Germany's Deutsche Bank says net profit more than doubled in the first three months of the year as the bank pressed ahead with cost-cutting and saw more custome...
FRANKFURT, Germany (AP) — Germany’s Deutsche Bank says net profit more than doubled in the first three months of the year as the bank pressed ahead with cost-cutting and saw more customer money flowing into its asset management business.
Net profit of 575 million euros ($626 million) exceeded 236 million euros from the same quarter a year ago and beat analyst expectations of 487 million euros as compiled by financial information provider FactSet.
CEO John Cryan said Thursday the results showed that the bank was making progress in its difficult, long-term restructuring. The bank has struggled to show strong profits in an environment of low interest rates and more stringent regulation and has been shedding risky assets as well as cutting costs and jobs. It has also had to work through costly legal matters related to past misconduct..

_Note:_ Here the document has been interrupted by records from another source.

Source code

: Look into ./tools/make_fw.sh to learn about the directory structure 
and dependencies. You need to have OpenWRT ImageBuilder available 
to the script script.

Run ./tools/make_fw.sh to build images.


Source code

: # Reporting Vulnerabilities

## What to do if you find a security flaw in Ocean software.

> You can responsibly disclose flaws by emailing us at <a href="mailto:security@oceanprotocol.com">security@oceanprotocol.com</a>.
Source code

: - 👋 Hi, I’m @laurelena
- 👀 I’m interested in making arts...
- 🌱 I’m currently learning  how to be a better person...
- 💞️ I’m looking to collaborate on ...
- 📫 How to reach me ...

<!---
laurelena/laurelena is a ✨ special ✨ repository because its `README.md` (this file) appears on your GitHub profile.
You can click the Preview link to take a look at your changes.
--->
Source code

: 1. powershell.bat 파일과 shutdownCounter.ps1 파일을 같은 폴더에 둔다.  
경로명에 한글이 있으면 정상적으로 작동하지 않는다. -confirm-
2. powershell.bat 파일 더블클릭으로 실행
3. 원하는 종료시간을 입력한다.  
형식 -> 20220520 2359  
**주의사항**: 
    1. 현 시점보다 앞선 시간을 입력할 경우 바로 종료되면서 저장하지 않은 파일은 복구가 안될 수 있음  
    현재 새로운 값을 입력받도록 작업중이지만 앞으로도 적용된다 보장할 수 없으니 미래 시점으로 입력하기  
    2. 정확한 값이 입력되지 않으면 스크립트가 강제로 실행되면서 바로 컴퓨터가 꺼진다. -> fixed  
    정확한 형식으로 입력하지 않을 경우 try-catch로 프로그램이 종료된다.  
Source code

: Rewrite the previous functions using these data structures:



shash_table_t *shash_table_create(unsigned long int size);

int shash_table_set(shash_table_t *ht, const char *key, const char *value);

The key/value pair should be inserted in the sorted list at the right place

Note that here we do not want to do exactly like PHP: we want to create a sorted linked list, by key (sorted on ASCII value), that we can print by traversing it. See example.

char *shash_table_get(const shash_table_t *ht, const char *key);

During the first quarter, the Frankfurt-based bank succeeded in cutting costs 5 percent to 6.3 billion euros, and saw 5 billion euros in net new money flowing into its asset management division. The bank cut the number of employees by 3,300 over the year-earlier quarter to 98, 200.
It also closed down its non-core operations unit at the end of last year. The unit, whose purpose was to sell off or wind down risky investments and assets the bank no longer wanted on its balance sheet, had been a steady source of losses. Regulators have pushed banks to strengthen their resilience against losses as a way to prevent another financial crisis.
Deutsche Bank further strengthened its capital buffers by issuing 8 billion euros in new shares, a deal completed April 7.
Litigation costs for the quarter related to past misconduct were only 31 million euros. They have weighed on earnings in past quarters. A settlement with the U.S. Justice Department over sales of shaky mortgage-backed securities alone cost it $7.2 billion.